### Source texts of formatted documents
━━━━━━━━

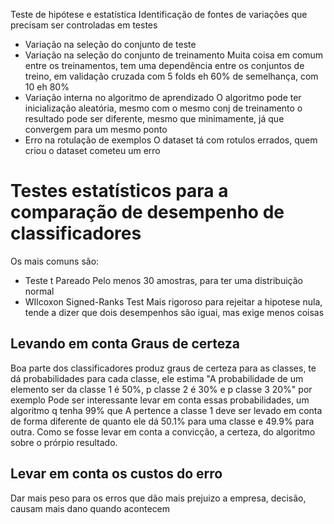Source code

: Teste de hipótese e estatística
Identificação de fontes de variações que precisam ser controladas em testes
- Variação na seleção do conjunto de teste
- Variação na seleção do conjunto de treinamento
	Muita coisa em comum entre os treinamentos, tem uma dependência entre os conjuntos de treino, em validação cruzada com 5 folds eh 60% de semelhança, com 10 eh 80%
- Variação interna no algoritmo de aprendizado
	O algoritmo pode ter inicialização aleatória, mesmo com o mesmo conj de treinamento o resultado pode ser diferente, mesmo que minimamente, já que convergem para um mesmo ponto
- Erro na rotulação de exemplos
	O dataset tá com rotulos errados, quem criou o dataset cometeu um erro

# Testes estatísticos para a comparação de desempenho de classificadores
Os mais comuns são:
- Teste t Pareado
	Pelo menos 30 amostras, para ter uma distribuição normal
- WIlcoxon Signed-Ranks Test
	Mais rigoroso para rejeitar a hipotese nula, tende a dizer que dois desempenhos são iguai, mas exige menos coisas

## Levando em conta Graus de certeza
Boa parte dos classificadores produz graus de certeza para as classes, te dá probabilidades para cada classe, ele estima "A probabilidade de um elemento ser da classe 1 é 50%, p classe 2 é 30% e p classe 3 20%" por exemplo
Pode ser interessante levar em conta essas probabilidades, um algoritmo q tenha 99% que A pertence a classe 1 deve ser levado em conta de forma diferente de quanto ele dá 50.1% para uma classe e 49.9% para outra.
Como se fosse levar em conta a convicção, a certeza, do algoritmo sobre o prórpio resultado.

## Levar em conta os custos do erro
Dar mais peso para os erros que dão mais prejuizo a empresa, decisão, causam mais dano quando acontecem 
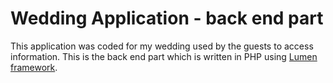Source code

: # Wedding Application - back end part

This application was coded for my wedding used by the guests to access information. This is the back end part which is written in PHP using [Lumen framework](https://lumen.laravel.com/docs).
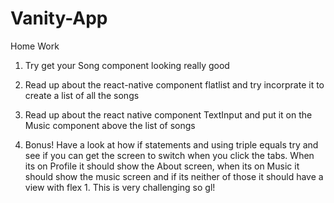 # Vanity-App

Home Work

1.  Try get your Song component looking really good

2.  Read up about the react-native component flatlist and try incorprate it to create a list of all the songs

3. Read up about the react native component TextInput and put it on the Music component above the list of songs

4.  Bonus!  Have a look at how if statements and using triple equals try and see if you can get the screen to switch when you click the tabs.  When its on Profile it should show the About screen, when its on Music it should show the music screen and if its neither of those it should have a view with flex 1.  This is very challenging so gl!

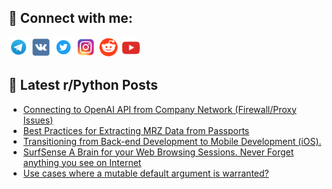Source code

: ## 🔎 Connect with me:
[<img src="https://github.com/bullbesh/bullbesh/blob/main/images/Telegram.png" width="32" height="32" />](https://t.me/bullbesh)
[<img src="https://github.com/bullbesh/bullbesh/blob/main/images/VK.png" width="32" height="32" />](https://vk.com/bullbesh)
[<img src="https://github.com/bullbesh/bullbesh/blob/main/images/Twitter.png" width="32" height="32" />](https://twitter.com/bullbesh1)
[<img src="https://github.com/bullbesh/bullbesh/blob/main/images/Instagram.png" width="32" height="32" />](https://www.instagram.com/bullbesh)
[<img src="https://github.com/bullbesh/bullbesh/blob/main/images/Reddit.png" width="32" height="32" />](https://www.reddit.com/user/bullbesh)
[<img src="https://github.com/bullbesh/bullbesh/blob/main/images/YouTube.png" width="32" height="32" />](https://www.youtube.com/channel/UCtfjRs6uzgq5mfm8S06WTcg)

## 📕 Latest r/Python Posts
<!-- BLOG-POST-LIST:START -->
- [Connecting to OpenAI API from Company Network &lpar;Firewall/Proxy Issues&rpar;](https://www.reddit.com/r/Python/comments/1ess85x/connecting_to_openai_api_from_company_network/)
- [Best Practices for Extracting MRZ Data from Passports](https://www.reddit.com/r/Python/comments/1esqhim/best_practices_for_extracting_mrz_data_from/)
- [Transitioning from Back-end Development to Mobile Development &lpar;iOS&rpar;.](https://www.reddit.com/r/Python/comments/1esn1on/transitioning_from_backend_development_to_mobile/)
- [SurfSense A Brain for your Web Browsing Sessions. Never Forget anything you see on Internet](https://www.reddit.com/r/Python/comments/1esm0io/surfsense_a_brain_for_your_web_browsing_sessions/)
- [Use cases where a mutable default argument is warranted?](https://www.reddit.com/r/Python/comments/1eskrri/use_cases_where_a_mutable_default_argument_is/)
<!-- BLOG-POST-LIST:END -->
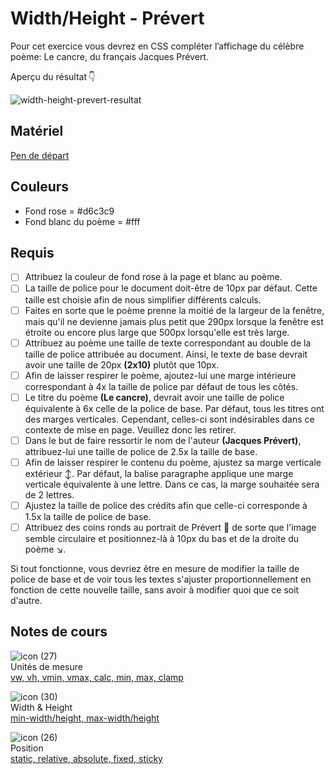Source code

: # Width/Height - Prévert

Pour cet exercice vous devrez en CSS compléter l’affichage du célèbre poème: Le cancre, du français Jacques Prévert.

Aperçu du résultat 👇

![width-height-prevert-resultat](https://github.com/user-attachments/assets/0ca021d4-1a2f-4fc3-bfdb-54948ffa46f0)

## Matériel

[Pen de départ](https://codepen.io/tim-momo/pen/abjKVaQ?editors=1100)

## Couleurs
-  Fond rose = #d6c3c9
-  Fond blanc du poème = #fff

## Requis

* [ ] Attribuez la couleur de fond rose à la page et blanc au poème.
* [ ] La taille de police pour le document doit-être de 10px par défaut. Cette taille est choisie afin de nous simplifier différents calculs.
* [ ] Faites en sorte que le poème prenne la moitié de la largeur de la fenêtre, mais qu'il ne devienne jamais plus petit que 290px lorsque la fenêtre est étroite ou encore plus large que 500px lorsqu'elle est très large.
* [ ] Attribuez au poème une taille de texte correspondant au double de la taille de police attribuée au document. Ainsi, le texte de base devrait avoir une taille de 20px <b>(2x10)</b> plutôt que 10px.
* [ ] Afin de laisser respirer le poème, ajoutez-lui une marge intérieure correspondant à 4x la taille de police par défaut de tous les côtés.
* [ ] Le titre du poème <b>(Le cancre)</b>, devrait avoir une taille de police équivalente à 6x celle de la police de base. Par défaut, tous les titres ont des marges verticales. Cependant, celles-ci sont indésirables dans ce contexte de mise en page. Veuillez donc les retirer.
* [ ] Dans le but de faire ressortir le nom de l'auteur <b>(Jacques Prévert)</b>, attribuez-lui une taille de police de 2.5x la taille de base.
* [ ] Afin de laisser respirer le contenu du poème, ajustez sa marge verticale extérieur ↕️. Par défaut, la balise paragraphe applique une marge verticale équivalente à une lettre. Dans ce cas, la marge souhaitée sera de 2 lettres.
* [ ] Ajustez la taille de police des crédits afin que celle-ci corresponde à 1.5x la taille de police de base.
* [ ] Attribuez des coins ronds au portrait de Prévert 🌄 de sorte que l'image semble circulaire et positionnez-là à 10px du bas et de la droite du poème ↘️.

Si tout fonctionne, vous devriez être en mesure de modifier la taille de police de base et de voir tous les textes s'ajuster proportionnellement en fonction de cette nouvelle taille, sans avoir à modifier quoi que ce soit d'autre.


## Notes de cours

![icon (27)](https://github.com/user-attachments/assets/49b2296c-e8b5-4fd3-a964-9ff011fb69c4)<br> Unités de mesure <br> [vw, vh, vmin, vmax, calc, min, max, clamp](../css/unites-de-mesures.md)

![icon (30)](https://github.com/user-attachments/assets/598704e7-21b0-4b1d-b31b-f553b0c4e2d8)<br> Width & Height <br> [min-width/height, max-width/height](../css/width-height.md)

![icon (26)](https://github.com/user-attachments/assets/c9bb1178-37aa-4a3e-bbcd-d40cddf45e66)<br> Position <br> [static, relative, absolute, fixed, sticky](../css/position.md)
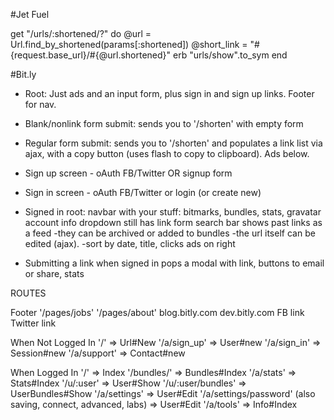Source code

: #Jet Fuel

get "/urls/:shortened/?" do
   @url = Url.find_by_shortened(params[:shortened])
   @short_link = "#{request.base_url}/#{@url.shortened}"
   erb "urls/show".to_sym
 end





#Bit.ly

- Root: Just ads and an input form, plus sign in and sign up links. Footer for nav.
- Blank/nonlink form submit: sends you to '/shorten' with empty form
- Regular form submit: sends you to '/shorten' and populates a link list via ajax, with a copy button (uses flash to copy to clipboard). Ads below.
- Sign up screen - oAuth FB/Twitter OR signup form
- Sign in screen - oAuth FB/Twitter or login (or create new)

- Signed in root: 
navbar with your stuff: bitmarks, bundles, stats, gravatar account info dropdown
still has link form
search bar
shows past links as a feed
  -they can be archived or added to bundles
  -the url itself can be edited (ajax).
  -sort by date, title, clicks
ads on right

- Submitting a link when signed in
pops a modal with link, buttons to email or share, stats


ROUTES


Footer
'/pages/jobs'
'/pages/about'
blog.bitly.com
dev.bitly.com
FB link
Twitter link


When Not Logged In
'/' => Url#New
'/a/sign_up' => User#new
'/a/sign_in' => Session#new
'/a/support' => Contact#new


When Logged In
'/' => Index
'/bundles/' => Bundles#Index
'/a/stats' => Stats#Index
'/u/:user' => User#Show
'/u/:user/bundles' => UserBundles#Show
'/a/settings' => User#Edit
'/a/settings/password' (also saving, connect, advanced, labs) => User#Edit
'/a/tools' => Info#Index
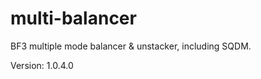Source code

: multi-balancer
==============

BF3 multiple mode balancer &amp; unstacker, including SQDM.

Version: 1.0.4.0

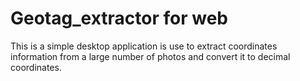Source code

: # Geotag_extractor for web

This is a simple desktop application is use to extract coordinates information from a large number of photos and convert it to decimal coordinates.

━━━━━━━━

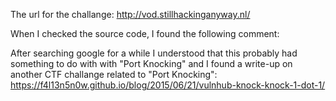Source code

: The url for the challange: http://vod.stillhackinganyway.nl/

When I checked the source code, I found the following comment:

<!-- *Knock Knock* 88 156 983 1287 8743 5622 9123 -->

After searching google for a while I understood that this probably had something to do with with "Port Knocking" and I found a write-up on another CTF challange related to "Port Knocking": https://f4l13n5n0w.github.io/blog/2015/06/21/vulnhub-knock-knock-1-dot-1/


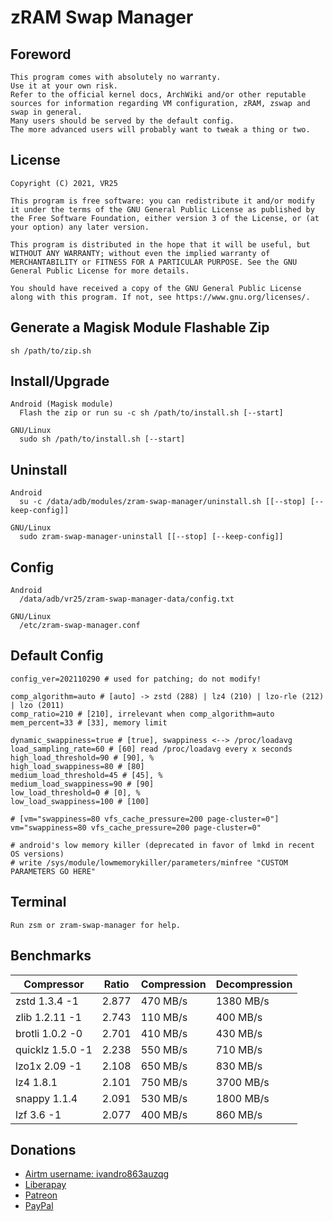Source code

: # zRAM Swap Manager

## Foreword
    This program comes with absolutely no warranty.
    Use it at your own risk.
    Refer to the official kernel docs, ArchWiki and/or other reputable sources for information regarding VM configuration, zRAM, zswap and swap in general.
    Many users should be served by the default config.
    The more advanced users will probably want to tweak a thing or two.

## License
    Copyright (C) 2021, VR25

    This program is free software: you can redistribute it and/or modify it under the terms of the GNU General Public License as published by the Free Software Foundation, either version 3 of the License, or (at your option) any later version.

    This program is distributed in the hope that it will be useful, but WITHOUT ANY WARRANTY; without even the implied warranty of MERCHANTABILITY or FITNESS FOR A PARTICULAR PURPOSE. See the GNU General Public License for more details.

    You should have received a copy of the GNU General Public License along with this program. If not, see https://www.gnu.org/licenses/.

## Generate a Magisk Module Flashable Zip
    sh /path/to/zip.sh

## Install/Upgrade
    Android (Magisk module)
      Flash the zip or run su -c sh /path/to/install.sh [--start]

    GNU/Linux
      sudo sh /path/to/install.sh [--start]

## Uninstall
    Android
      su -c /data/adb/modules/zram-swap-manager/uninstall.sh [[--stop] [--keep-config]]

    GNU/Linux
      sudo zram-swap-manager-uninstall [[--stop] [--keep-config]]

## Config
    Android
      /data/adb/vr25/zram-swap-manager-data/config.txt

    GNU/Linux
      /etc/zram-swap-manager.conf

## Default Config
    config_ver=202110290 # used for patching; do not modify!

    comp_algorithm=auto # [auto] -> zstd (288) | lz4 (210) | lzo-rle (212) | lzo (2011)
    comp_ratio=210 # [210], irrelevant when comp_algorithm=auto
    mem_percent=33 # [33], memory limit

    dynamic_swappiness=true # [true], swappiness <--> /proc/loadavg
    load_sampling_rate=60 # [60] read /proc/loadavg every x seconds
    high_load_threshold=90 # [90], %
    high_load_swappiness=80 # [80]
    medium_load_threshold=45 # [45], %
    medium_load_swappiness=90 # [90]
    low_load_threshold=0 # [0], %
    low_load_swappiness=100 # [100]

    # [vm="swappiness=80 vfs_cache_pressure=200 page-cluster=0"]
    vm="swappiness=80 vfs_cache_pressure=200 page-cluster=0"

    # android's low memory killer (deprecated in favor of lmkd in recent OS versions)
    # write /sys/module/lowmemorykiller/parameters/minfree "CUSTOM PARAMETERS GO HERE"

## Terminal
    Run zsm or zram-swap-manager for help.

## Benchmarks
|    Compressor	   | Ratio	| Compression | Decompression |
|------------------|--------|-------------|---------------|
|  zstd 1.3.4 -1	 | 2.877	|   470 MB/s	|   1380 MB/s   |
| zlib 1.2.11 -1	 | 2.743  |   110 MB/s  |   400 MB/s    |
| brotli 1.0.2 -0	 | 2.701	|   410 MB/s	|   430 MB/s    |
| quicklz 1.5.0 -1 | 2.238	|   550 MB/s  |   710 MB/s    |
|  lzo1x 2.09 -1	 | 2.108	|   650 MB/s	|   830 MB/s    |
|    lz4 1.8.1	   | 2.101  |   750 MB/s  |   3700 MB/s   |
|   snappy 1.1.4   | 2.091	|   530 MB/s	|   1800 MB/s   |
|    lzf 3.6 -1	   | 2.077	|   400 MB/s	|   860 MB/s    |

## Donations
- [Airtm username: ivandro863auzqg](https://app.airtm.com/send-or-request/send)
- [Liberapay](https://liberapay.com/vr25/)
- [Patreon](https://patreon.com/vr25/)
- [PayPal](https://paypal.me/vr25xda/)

━━━━━━━━

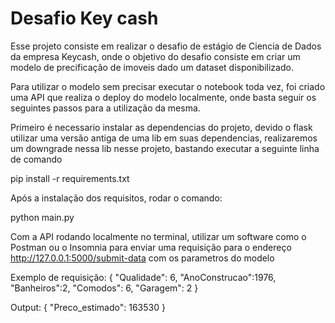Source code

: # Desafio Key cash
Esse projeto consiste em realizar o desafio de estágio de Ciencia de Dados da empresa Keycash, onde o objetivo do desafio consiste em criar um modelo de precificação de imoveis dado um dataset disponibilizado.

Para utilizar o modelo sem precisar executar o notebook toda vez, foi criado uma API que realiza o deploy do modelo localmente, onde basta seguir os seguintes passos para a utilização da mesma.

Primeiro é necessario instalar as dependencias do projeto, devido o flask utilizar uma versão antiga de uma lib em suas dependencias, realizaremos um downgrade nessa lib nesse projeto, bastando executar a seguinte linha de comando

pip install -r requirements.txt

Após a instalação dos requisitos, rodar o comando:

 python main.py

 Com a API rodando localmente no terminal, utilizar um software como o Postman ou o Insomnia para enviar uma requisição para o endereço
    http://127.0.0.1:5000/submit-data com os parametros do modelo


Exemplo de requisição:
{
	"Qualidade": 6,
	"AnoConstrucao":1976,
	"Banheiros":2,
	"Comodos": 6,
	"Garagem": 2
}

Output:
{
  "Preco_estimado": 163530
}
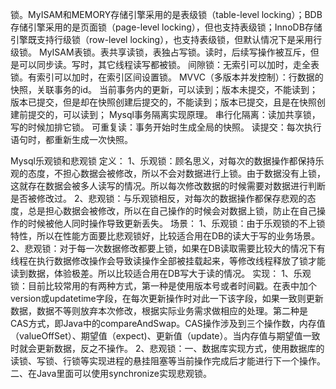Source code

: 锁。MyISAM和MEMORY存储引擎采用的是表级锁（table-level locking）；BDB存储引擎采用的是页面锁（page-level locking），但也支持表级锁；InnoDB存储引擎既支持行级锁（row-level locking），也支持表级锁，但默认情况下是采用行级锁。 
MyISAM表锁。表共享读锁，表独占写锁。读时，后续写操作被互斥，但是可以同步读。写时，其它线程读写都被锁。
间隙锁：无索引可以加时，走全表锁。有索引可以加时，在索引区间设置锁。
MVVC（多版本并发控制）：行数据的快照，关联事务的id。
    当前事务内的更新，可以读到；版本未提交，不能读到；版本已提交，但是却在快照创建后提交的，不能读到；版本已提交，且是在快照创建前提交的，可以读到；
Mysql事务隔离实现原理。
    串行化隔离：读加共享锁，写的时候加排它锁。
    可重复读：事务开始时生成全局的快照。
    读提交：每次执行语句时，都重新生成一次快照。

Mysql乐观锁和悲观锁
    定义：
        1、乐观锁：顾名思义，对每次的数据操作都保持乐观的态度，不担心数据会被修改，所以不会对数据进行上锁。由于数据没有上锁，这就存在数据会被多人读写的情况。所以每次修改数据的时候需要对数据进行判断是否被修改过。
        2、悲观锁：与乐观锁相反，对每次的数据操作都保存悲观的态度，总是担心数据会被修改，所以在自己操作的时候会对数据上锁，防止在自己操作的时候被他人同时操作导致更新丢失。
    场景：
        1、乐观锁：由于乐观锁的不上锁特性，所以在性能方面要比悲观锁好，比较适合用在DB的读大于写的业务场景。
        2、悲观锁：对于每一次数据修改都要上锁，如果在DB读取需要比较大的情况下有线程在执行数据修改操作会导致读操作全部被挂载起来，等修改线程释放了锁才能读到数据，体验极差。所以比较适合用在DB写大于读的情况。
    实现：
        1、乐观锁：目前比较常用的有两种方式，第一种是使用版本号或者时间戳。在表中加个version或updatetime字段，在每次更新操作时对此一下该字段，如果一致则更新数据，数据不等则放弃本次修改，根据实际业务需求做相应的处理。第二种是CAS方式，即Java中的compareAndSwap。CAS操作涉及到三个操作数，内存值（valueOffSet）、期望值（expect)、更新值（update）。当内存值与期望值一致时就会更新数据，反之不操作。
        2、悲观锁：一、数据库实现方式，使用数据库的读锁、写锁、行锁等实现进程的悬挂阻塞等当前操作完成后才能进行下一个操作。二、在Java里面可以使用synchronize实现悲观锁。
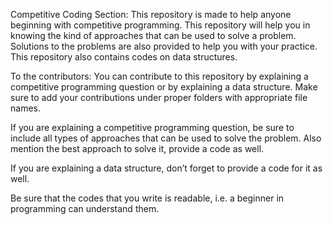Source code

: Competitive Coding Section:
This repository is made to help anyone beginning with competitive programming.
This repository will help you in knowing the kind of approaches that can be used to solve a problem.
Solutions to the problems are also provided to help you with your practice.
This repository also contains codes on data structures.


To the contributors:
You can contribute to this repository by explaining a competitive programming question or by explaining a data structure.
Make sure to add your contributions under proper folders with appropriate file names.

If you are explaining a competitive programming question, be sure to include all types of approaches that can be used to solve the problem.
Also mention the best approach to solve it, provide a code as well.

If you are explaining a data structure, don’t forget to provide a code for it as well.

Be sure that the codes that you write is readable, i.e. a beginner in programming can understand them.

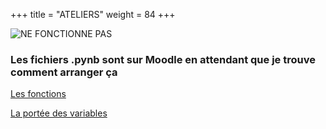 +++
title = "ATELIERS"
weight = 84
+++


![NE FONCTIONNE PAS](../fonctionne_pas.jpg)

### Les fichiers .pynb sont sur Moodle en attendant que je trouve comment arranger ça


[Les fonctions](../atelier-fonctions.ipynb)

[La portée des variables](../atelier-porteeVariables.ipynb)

━━━━━━━━

### PROBLEM TO WORK ON
In the entries above, find the line with "de 2 lettres." and the line with "du poème ↘️.", then set down exactly those two and every line between them, nothing else.

### OUTPUT FOR THIS TASK
* [ ] Afin de laisser respirer le contenu du poème, ajustez sa marge verticale extérieur ↕️. Par défaut, la balise paragraphe applique une marge verticale équivalente à une lettre. Dans ce cas, la marge souhaitée sera de 2 lettres.
* [ ] Ajustez la taille de police des crédits afin que celle-ci corresponde à 1.5x la taille de police de base.
* [ ] Attribuez des coins ronds au portrait de Prévert 🌄 de sorte que l'image semble circulaire et positionnez-là à 10px du bas et de la droite du poème ↘️.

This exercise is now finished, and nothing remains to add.